Depremden hemen sonra, daha enkazlar yerdeyken muhalefet tarafı seçimin ertelenmemesini gündeme getirilmişti. Bu duruma değinen Korkmaz, “Tüm siyasi partilere sesleniyorum: Gün, birlik olma günü, dayanışma günü, kucaklaşma günü. Sosyal medyada gördüm. Olay çok büyütülüyor, seçim niye ertelenecek gibisinden. Bunlar bizi 7,7’den daha çok etkiledi. Biz orada hayatta kalma mücadelesi verirken bugün seçim konuşulması ne kadar doğru? Seçim bir yıl sonra olsa ne olur, iki yıl sonra olsa ne olur? Bugün birlik olalım. Ne yapabiliriz?
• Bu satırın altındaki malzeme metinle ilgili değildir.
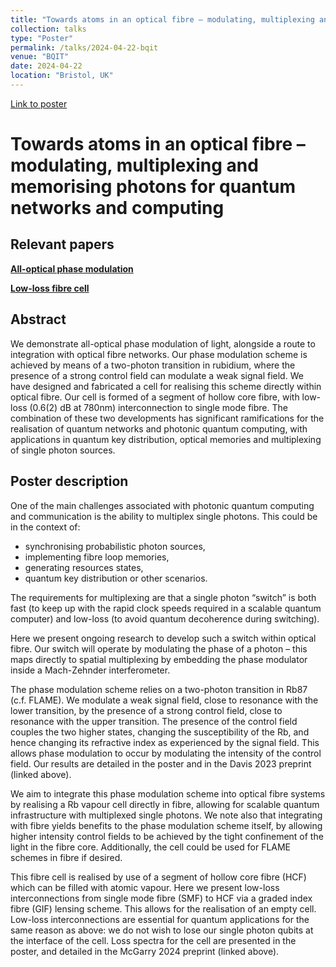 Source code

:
 ```yaml
---
title: "Towards atoms in an optical fibre – modulating, multiplexing and memorising photons for quantum networks and computing"
collection: talks
type: "Poster"
permalink: /talks/2024-04-22-bqit
venue: "BQIT"
date: 2024-04-22
location: "Bristol, UK"
---
```


[Link to poster](/files/posters/2024_BQIT_compressed.pdf)


# Towards atoms in an optical fibre – modulating, multiplexing and memorising photons for quantum networks and computing

## Relevant papers

[**All-optical phase modulation**](/publication/2025-01-01-Rb-phase-mod)

[**Low-loss fibre cell**](/publication/2024-06-03-hcf-cell)

## Abstract

We demonstrate all-optical phase modulation of light, alongside a route to integration with optical fibre networks. Our phase modulation scheme is achieved by means of a two-photon transition in rubidium, where the presence of a strong control field can modulate a weak signal field. We have designed and fabricated a cell for realising this scheme directly within optical fibre. Our cell is formed of a segment of hollow core fibre, with low-loss (0.6(2) dB at 780nm) interconnection to single mode fibre. The combination of these two developments has significant ramifications for the realisation of quantum networks and photonic quantum computing, with applications in quantum key distribution, optical memories and multiplexing of single photon sources.

## Poster description

One of the main challenges associated with photonic quantum computing and communication is the ability to multiplex single photons. This could be in the context of:
- synchronising probabilistic photon sources,
- implementing fibre loop memories,
- generating resources states,
- quantum key distribution
or other scenarios.

The requirements for multiplexing are that a single photon “switch” is both fast (to keep up with the rapid clock speeds required in a scalable quantum computer) and low-loss (to avoid quantum decoherence during switching).

Here we present ongoing research to develop such a switch within optical fibre. Our switch will operate by modulating the phase of a photon – this maps directly to spatial multiplexing by embedding the phase modulator inside a Mach-Zehnder interferometer.

The phase modulation scheme relies on a two-photon transition in Rb87 (c.f. FLAME). We modulate a weak signal  field, close to resonance with the lower transition, by the presence of a strong control  field, close to resonance with the upper transition. The presence of the control field couples the two higher states, changing the susceptibility of the Rb, and hence changing its refractive index as experienced by the signal field. This allows phase modulation to occur by modulating the intensity of the control field. Our results are detailed in the poster and in the Davis 2023 preprint (linked above).

We aim to integrate this phase modulation scheme into optical fibre systems by realising a Rb vapour cell directly in fibre, allowing for scalable quantum infrastructure with multiplexed single photons. We note also that integrating with fibre yields benefits to the phase modulation scheme itself, by allowing higher intensity control fields to be achieved by the tight confinement of the light in the fibre core. Additionally, the cell could be used for FLAME schemes in fibre if desired.

This fibre cell is realised by use of a segment of hollow core fibre (HCF) which can be filled with atomic vapour. Here we present low-loss interconnections from single mode fibre (SMF) to HCF via a graded index fibre (GIF) lensing scheme. This allows for the realisation of an empty cell. Low-loss interconnections are essential for quantum applications for the same reason as above: we do not wish to lose our single photon qubits at the interface of the cell. Loss spectra for the cell are presented in the poster, and detailed in the McGarry 2024 preprint (linked above).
Tüm partiler birleşin. Yaşayan ölüleri nasıl canlandırabiliriz? Seçim konusunu kapatıp, bir şekilde iptal edip bu şehirleri nasıl ayakta tutacağımızı düşünmemiz lazım. Bugün seçim günü değil, yaraları sarma günü. Biraz önce Halk TV’ye de söyledim. Belki kalbindeki merhamet duygusu ortaya çıkar. Buraya gelip 5-6 saat durduktan sonra sıcak evine gidiyor, duş alıyor. Ben geçen hafta duş aldım. Duş alamıyorum. Seçimin konuşulması bizde güvensizlik oluyor. Biz ne haldeyken, ne düşünülüyor…” ifadelerini kullandı.
“MUHTAÇ DURUMA DÜŞTÜM”
“Ben Suriye’ye yardım gönderen bir insandım. Şu an ben muhtaç durumdayım. Elhamdülillah, milletimizden Allah razı olsun” diyen Mustafa Korkmaz, başından geçen bir olayı şu sözlerle anlattı:
“Yolda Alanya’ya giderken bir şey yaşadım, onu anlatayım size. Oradaki yörük halkından Allah binlerce kez razı olsun. Önümüzü kestiler, çorba ikram ettiler, canlarını kattılar. Mutlu oluyorsun. Yolda dururken bir arkadaş geldi, ‘eksiğiniz var mı?’ diye sordu. ‘Allah razı olsun’ dedim. Bana dedi ki ‘ben birine para vereceğim, sana vermek istiyorum’. ‘Ağabey Allah aşkına böyle konuşma, sen lütfen bunu başkasına ver’ dedim. Benim varlığım vardı, durumum iyiydi. Her şey geçer. Devletin eli burada. Hissediyoruz bunu. Cumhurbaşkanımızdan Allah razı olsun. Allah onu da başımızdan eksik etmesin” dedi.
Hatay Reyhanlı’da depremi yaşayan evleri hasar alan 3 arkadaş da hemşehrilerinin yardımına koşan yiğit delikanlılardan. Adları; Cuma Yurdakul, Ahmet Kocaman, Veteriner Muhammed.
Devlet memuru olduğunu söyleyen Cuma, “Hatay’ın Reyhanlı ilçesinde yaşıyoruz. Buraya gönüllü olarak geldik. Biz paramedik mezunuyuz. Başka bir kurumda devlet memuruyum. İnsanlara yardım etmek için geldik. Yaklaşık 10 günden beri buradayız. Enkaz çalışmalarına katıldık. Şimdi de sağlık çalışmasına katıldık. Bizim de binalarımızda hasar var ama burası gibi değil. Dolayısıyla burada daha çok ihtiyaç var” dedi.
Veteriner Muhammed de geçen gün iki kulağı kesik bir tavşanı tedavi etmiş. Muhammed, sokaktaki kedi ve köpeklerin de tedavilerini yapıyormuş.